The director of McGill University’s Institute for the Study of Canada has resigned from his post after a magazine column he wrote about “social malaise” in Quebec came under heavy criticism, including from the province’s premier.
Announcing his resignation on social media, Andrew Potter, a former newspaper editor with a PhD in philosophy from the University of Toronto, cited “the ongoing negative reaction within the university community and the broader public to my column” as the reason. He has apologised for aspects of the column.
“This has been the dream job of a lifetime, but I have come to the conclusion that the credibility of the institute will be best served by my resignation,” Dr Potter wrote. He will continue in his position as an associate professor in the faculty of arts at McGill, one of Canada's leading universities.
News about Dr Potter's resignation immediately raised speculation about whether he was pushed out and concerns about academic freedom at McGill – concerns that the university's leader described as “unfounded”. The university was, however, quick to disassociate itself from Dr Potter's piece.
The Canadian news magazine Maclean’s, which published Potter's offending column, cited unnamed sources saying that “McGill endured such intense backlash over Potter’s Maclean’s piece that the university left him only two choices: resign or be fired”.
“If it is true that the McGill administration bowed to external pressure and forced Professor Potter to step down, then this would be one of the most serious violations of academic freedom in recent years,” David Robinson, the executive director of the Canadian Association of University Teachers, said. “Universities have an absolute obligation to protect and defend the academic freedom of their faculty from outside influences.”
In a public message, McGill's principal and vice-chancellor, Suzanne Fortier, said the board of the institute accepted Potter's resignation "regretfully”. She wrote that Potter's "resignation provoked unfounded rumours and concerns regarding academic freedom”, which she described as a "foundational principle" for the university.
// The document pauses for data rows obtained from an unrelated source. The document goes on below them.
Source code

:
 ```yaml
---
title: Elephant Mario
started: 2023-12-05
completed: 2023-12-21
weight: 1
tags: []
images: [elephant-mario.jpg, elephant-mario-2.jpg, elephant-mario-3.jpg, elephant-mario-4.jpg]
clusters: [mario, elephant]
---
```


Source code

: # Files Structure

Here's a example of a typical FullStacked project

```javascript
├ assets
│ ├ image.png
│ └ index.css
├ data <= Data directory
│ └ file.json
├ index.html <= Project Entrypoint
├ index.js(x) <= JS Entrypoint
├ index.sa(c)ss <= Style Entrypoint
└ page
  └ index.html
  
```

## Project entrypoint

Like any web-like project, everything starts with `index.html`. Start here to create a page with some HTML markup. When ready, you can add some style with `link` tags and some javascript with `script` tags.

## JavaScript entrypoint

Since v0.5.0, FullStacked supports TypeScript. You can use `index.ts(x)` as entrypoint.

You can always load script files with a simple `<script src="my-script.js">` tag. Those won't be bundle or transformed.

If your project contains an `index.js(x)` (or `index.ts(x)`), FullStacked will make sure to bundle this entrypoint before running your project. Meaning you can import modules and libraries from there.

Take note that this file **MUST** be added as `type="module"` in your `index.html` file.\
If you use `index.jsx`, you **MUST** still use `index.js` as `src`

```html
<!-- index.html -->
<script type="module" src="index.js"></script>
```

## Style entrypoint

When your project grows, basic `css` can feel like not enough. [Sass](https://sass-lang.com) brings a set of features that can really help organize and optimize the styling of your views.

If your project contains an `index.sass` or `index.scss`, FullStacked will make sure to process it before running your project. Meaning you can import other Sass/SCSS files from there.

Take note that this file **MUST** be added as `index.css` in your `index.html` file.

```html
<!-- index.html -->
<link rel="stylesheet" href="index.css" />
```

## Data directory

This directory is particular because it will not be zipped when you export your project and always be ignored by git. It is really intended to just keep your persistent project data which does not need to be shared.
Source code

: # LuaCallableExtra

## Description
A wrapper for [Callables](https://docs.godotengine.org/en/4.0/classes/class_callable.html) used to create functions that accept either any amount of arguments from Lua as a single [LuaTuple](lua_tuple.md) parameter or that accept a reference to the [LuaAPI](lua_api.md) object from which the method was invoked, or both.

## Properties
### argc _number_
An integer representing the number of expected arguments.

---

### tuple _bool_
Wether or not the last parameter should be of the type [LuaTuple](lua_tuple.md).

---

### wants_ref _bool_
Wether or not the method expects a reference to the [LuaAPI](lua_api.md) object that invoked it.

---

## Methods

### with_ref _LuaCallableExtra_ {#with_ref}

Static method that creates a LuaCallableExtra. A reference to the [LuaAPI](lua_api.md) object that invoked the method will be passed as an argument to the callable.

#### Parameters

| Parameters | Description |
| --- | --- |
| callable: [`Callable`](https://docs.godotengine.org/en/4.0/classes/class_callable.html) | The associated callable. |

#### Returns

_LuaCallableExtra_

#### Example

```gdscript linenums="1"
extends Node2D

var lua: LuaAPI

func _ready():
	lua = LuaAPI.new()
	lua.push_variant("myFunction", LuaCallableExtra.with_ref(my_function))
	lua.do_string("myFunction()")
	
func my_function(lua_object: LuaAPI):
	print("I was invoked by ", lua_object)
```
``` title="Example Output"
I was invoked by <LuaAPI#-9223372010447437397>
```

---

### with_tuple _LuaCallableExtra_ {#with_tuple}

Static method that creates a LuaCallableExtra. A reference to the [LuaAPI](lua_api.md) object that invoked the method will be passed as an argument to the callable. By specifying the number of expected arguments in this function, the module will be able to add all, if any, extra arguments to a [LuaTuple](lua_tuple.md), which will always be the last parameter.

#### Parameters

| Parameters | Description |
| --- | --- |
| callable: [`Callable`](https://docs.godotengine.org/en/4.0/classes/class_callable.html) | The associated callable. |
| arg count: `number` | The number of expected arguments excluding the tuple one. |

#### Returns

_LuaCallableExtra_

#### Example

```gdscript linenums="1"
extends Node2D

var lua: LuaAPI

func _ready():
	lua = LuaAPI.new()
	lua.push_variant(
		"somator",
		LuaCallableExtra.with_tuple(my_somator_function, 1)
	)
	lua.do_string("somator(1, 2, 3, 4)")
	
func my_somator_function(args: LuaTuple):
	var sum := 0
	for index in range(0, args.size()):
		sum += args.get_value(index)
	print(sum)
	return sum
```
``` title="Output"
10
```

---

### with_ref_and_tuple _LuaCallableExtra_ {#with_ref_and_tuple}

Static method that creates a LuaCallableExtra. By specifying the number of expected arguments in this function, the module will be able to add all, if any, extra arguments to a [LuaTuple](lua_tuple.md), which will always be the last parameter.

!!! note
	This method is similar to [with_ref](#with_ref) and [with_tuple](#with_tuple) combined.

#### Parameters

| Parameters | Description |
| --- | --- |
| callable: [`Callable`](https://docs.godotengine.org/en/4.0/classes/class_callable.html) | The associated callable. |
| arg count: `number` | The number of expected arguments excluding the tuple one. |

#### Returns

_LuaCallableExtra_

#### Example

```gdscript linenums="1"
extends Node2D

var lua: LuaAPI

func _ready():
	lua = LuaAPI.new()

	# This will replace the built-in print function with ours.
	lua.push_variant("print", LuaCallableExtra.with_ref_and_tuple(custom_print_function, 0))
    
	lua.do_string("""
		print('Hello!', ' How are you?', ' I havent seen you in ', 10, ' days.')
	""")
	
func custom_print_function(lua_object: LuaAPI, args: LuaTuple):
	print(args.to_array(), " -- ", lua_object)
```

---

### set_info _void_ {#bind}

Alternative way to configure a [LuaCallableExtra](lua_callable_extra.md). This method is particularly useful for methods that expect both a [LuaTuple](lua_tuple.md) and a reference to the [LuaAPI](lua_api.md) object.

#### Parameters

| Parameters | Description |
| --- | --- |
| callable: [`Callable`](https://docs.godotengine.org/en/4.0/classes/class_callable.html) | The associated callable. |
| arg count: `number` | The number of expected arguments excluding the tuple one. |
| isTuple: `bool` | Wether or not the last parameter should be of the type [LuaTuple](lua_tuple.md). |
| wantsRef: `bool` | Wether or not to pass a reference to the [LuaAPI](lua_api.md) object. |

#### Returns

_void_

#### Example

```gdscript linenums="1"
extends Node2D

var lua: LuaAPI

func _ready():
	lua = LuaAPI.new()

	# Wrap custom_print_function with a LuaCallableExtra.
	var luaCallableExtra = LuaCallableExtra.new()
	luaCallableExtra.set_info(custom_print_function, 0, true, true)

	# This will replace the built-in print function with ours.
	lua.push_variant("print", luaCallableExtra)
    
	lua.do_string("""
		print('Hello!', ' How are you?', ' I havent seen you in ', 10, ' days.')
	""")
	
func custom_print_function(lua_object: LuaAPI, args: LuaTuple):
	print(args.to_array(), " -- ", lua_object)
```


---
"The mission of [the institute] is to promote a better understanding of Canada through the study of our heritage and to support the study of Canada across the country and internationally," Fortier wrote. "Professor Potter recognised that he had failed to uphold this mission and that the 'credibility of the institute would be best served by his resignation’."
Potter's controversial Maclean's column, which was published on 20 March, offers a dim view of Quebec's society as lacking in social cohesion. Potter takes as his starting point for the piece the stranding of hundreds of cars on a Montreal highway during a snowstorm last week and argues that the stranding "reveals the essential malaise eating away at the foundations of Quebec society”.
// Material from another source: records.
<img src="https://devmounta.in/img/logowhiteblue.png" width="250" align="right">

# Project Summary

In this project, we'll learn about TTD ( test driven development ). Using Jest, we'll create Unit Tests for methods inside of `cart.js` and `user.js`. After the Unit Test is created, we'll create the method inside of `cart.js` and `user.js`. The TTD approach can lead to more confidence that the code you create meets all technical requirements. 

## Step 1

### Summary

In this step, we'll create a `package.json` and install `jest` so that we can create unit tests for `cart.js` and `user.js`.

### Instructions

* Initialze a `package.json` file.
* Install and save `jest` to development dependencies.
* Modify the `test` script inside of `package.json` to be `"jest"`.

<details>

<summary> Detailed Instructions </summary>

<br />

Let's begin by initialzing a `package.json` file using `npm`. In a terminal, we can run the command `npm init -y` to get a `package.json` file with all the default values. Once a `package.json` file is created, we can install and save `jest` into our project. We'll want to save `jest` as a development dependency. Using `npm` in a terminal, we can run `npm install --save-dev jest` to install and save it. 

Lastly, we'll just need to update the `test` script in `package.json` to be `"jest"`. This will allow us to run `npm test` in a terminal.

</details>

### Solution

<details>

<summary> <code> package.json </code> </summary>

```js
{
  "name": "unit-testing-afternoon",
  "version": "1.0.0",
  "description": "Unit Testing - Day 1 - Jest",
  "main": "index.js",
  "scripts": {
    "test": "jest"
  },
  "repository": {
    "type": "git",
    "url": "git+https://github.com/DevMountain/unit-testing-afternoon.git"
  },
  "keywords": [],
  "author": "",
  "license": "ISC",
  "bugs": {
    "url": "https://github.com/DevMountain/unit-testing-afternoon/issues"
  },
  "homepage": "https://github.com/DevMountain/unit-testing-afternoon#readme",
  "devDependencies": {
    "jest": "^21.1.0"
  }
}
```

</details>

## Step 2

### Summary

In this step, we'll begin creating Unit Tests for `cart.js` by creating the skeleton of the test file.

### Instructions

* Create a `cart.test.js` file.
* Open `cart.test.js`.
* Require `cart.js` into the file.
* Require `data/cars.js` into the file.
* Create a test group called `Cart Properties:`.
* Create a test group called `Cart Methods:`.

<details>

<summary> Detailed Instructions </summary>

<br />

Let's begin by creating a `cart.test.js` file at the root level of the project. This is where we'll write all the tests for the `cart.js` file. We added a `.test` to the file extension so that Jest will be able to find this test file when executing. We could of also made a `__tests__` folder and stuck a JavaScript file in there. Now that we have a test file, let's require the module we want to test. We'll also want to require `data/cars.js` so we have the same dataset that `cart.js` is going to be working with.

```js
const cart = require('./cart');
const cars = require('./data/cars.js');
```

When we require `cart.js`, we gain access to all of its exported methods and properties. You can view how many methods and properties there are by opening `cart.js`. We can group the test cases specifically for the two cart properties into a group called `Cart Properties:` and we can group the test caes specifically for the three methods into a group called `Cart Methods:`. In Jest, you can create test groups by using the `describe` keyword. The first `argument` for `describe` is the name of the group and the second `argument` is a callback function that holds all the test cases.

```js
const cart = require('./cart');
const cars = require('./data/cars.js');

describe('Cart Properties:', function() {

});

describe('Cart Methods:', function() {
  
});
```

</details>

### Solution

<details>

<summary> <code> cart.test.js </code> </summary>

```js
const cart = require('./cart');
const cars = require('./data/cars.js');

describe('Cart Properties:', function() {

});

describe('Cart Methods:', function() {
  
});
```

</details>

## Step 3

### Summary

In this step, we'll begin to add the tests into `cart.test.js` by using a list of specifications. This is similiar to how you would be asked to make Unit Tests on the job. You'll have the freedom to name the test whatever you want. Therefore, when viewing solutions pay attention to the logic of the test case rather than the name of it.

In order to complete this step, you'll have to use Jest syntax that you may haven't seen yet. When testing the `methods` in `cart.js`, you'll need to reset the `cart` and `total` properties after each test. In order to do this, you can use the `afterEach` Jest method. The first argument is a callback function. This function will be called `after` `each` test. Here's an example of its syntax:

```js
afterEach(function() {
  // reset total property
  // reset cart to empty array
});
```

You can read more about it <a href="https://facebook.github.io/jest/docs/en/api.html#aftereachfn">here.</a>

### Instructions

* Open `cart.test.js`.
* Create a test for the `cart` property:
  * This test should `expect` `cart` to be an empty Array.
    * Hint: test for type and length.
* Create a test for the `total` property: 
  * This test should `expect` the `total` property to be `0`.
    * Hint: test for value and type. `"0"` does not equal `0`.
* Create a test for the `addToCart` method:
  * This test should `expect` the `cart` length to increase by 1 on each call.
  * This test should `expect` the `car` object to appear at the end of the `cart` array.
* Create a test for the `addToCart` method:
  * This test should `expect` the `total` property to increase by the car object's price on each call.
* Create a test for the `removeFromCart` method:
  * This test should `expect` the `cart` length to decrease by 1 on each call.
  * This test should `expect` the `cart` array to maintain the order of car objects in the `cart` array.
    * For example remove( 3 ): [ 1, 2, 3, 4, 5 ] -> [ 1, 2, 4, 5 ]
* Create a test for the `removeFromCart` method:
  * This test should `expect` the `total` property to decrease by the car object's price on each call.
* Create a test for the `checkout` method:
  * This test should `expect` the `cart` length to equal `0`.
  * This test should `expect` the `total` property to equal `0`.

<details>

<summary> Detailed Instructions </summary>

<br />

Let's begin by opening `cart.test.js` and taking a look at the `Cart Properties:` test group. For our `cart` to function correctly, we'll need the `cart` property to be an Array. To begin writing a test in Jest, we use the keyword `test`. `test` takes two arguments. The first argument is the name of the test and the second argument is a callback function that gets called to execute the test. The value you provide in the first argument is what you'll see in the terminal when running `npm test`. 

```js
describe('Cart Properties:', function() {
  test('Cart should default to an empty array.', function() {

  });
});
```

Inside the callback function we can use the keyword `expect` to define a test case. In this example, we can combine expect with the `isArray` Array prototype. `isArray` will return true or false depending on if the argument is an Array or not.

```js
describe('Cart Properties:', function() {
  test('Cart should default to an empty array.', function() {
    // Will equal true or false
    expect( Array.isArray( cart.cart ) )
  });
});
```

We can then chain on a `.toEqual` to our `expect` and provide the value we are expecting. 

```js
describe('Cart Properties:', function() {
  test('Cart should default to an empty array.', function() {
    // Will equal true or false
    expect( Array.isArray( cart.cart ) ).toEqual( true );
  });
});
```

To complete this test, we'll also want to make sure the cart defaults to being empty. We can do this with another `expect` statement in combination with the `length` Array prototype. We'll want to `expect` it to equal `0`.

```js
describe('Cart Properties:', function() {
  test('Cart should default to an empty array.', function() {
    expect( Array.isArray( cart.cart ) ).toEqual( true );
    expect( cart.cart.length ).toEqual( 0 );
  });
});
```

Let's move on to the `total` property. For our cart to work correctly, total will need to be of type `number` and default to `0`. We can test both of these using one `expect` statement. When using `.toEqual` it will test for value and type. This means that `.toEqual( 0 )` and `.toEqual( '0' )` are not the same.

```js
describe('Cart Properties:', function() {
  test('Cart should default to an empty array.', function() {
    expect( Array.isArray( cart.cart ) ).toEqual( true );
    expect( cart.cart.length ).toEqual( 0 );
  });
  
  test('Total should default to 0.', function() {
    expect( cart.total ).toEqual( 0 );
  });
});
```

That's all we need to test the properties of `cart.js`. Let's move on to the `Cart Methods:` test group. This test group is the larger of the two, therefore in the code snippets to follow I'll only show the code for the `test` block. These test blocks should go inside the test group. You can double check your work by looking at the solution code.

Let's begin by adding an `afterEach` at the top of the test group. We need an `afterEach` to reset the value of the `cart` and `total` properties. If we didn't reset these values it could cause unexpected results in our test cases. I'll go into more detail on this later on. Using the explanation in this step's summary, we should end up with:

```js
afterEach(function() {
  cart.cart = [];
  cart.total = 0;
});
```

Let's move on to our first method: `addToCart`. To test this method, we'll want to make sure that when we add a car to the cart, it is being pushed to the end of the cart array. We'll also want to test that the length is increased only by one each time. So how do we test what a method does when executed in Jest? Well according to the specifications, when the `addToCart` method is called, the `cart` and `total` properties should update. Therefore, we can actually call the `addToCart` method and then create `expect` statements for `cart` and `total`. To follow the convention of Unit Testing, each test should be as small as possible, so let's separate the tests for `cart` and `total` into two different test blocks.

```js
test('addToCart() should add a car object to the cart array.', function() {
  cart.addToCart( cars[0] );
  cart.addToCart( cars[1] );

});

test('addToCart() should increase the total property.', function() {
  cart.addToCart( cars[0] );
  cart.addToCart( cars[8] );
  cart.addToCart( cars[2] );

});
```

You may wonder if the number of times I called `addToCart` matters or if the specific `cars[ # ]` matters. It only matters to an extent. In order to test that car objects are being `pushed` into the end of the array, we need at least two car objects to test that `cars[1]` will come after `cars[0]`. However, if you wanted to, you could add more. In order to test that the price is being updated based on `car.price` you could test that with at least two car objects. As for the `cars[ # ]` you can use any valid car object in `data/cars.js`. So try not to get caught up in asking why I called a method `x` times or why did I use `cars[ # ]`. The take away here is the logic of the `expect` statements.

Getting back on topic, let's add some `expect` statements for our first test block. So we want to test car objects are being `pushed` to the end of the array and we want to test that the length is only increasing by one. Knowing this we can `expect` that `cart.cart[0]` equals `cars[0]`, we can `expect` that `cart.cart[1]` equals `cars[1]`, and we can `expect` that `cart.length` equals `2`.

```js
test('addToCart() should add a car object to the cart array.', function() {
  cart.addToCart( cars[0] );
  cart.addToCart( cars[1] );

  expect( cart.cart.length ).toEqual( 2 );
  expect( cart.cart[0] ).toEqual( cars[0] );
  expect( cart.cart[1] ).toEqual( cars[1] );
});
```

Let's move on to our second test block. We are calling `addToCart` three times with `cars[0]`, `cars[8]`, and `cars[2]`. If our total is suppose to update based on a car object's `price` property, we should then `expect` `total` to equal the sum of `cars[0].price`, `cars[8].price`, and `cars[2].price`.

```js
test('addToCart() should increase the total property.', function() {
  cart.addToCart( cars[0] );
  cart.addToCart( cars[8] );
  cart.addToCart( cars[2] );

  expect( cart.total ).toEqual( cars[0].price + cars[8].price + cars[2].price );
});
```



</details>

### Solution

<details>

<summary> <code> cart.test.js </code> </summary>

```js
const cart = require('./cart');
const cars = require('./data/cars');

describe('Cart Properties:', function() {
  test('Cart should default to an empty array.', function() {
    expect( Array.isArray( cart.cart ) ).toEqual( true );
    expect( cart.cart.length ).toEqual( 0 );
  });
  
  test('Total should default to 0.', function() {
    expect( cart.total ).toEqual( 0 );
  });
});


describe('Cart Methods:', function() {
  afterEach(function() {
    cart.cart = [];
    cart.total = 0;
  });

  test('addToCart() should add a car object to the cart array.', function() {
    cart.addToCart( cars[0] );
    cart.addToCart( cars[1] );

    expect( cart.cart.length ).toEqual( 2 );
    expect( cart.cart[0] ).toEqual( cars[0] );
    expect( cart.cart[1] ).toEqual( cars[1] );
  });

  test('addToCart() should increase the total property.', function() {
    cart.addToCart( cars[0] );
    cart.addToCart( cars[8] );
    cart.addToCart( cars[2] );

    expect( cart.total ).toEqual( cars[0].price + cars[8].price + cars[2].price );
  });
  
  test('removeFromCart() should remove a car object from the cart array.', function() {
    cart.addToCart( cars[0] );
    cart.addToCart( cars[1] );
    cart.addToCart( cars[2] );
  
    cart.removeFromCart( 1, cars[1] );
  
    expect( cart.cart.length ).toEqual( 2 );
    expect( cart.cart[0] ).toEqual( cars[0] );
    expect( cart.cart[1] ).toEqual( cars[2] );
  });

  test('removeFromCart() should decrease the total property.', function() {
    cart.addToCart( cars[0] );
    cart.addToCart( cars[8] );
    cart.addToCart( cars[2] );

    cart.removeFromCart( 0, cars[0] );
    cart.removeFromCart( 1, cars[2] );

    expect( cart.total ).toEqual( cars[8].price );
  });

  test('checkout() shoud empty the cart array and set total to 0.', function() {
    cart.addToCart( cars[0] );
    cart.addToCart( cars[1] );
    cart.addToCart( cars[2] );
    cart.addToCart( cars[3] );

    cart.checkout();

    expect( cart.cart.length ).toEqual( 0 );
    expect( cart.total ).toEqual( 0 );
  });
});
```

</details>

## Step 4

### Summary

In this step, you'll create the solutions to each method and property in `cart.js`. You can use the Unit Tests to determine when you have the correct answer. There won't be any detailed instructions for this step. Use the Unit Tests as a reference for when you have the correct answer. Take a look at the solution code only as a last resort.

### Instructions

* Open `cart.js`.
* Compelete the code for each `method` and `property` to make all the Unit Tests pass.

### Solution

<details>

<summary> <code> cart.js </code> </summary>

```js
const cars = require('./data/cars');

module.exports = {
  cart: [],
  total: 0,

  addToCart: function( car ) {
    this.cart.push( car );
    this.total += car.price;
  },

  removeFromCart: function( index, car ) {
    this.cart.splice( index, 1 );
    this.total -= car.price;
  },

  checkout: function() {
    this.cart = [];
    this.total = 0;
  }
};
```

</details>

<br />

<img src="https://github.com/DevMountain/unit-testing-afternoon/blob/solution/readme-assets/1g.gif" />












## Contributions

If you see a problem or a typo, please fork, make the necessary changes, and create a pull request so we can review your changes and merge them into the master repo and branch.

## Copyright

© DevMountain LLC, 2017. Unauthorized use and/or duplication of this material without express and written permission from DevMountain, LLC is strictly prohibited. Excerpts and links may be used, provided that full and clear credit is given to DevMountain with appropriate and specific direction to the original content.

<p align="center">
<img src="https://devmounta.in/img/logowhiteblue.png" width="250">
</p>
In making the case that, compared with the rest of Canada, "Quebec is an almost pathologically alienated and low-trust society, deficient in many of the most basic forms of social capital that other Canadians take for granted”, Potter cites statistics related to volunteerism rates, civic engagement and social isolation; discusses the scale of the province's underground, cash-only economy; and describes the lack of "proper" uniforms worn by protesting police officers and the "on strike" stickers plastered on Quebec's emergency response vehicles as having a corroding effect on public trust in institutions.
Potter has apologised for parts of the column, saying in his resignation statement that “I deeply regret many aspects” of it, including “its sloppy use of anecdotes, its tone and the way it comes across as deeply critical of the entire province”.
He previously issued an apology for what he described as “rhetorical flourishes that go beyond what is warranted by either the facts or my own beliefs”, according to the Montreal Gazette, which quoted from the earlier apology statement. Maclean's also issued two factual corrections.